Giornata a sostegno delle vittime della tortura: in Italia “manca” il reato

Scritto da Alessandro Graziadei; Unimondo

Foto: Inviatospeciale.com

Oggi 26 giugno è una data doppiamente importante. Si celebra, infatti, sia la Giornata internazionale a sostegno delle vittime della tortura, sia la Giornata contro l’uso e il traffico di sostanze stupefacenti. Entrambe le giornate, oltre ad essere un’opportunità per esprimere solidarietà alle vittime di queste piaghe e alle loro famiglie, vogliono porre le basi per una futura società libera dalla tortura e dalledroghe attraverso la sensibilizzazione e la prevenzione. Ma la strada è ancora lunga in entrambi i campi.

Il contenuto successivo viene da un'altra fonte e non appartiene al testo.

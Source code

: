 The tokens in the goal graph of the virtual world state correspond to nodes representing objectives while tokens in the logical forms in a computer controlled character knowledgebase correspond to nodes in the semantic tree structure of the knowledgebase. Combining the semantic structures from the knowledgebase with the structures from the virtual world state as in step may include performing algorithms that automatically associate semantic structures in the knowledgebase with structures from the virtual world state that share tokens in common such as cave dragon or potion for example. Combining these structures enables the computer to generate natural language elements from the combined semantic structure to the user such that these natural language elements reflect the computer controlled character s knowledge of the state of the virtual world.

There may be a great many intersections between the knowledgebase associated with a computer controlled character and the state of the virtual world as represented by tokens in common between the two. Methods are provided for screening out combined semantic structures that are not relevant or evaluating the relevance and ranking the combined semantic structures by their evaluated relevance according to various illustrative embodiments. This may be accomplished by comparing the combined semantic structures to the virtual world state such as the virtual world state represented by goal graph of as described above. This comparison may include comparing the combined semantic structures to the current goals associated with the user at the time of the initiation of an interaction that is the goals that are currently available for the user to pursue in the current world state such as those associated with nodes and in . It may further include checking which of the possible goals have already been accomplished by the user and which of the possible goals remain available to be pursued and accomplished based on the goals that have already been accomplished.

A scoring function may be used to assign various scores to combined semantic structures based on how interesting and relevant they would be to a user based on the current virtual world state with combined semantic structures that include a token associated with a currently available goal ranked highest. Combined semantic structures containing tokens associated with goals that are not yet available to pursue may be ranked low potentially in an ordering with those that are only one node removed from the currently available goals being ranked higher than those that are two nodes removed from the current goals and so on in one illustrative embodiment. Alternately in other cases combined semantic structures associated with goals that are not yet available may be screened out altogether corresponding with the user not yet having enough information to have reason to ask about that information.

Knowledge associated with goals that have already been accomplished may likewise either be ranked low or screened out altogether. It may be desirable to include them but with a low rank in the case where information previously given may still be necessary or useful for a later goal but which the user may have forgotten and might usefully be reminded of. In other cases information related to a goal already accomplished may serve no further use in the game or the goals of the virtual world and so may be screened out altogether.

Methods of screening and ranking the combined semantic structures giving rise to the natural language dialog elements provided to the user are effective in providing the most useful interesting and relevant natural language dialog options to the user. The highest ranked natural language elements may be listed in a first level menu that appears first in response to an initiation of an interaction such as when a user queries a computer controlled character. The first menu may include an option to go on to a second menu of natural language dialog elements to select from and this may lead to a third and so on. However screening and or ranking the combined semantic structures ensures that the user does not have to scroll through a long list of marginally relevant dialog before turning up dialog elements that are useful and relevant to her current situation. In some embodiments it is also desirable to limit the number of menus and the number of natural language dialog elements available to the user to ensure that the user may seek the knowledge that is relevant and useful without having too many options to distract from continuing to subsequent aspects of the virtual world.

Per quanto riguarda la tortura, la scelta di questa data specifica non è stata casuale, infatti, il 26 giugno 1987 è entrata in vigore la Convenzione delle Nazioni Unite contro la tortura. Questo documento internazionale, che ha reso il divieto all’utilizzo della tortura un diritto inderogabile, è stato firmato da 132 dei 193 paesi membri dell’ONU. “Un numero assolutamente inadeguato per Amensty International che da 50 anni si occupa del tema a livello internazionale – se si pensa che questa pratica criminale rappresenta una delle più crudeli violazioni dei diritti umani”.